Set trigger node's delay time from context value

Sure, don't mind explaining at all! And great suggestion, but I'm using msg.topic later on in the flow to help track what device a TCP response came from. I'm sure there's another way to do it, but that's what I've got right now.

This part of the flow is meant to collect a bunch of information from a group of display hardware, projectors in this case, and save the states collected to context storage, to be accessed at anytime by other systems that need the information. Data collected are things like power state (on/off/warming), shutter state (open/closed), etc.
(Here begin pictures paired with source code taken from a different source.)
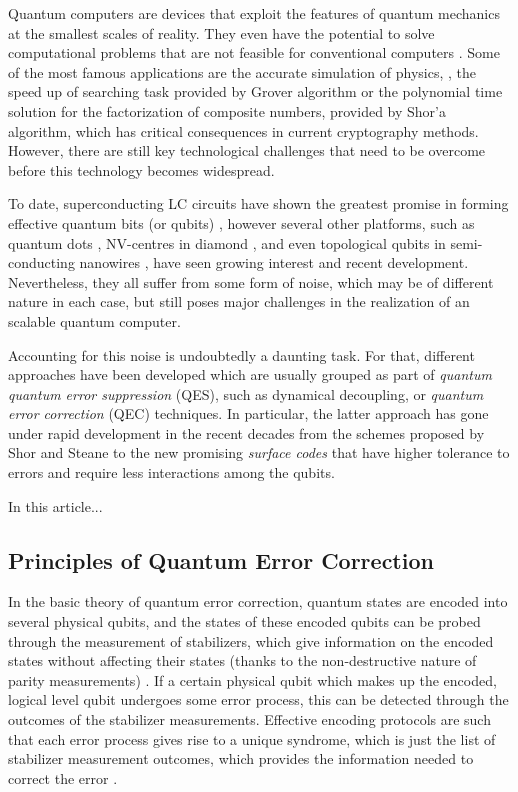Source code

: 
Quantum computers are devices that exploit the features of quantum mechanics at
the smallest scales of reality. They even have the potential to solve
computational problems that are not feasible for conventional computers
\cite{nielsen_chuang_2010}. Some of the most famous
applications are the accurate simulation of physics,
\cite{feynman82_simul_physic_with_comput}, the speed up of searching task
provided by Grover algorithm\cite{Grover_1996} or the polynomial time solution
for the factorization of composite numbers, provided by Shor'a
algorithm\cite{Shor_1997}, which has critical consequences in current cryptography
methods. However, there are still key technological challenges that need to be
overcome before this technology becomes widespread.

To date, superconducting LC circuits have shown the greatest promise in forming
effective quantum bits (or qubits) \cite{Rol_2019}
\cite{barends14_super_quant_circuit_at_surfac}, however several other platforms,
such as quantum dots \cite{huang19_fidel_bench_two_qubit_gates_silic}
\cite{Lawrie_2020}, NV-centres in diamond \cite{Taminiau_2014}, and even
topological qubits in semi-conducting nanowires \cite{Mourik_2012}, have seen
growing interest and recent development. Nevertheless, they all suffer from some
form of noise, which may be of different nature in each case, but still poses
major challenges in the realization of an scalable quantum computer.

Accounting for this noise is undoubtedly a daunting task. For that, different
approaches have been developed which are usually grouped as part of
\textit{quantum quantum error suppression} (QES), such as dynamical decoupling,
or \textit{quantum error correction} (QEC) techniques. In particular, the latter
approach has gone under rapid development in the recent decades from the schemes
proposed by Shor\cite{Shor_1995_QEC} and Steane \cite{Steane_1996_QEC} to the
new promising \textit{surface codes} \cite{fowler12_surfac_codes} that have
higher tolerance to errors and require less interactions among the qubits.

In this article...

\subsection{Principles of Quantum Error Correction}
In the basic theory of quantum error correction, quantum states are encoded into
several physical qubits, and the states of these encoded qubits can be probed
through the measurement of stabilizers, which give information on the encoded
states without affecting their states (thanks to the non-destructive nature of
parity measurements) \cite{nielsen_chuang_2010}. If a certain physical qubit
which makes up the encoded, logical level qubit undergoes some error process,
this can be detected through the outcomes of the stabilizer measurements.
Effective encoding protocols are such that each error process gives rise to a
unique syndrome, which is just the list of stabilizer measurement outcomes,
which provides the information needed to correct the error \cite{fowler12_surfac_codes}.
Essentially, it starts with a heartbeat, a timestamp at a regular interval. This passes through a function that, for each timestamp, generates as many individual JSON objects as I have queries to send, and sends those out evenly spaced over the course of the regular interval established at the inject node/timestamp. (This is why I would love to have a function that took its delay time from context, because then I could have an inject node create a regular 1sec pulse, and using a trigger and a function ready to send msg.complete, decide which of those timestamps pass through later on, to create whatever interval works best. By having that function grab that delay value from context, like the other nodes that are using it, I wouldn't have to change that interval time at several places during testing... just change one number around until i get the timing right.)

Then, each of those individual JSON objects pass through another function that replicates it 8 times, but gives each copy it's own network addressing information and sends it out via TCP. The responses from those devices come back via TCP (and if no connection, a catch node grabs the error and passes that), and the responses are parsed and saved to flow context.

Honestly, the way it is right now will work fine. I've just been trying to learn a bit more about writing functions within NR, as I've been able to simplify a good deal of things I've made in the past. And being able to set the delay time globally inside a single node lets me perform operations on that number inside however many nodes later, like divide the overall delay time by the number of messages being sent within that time to allow maximum spacing between them, for ex.

Thanks for reading and offering some wisdom!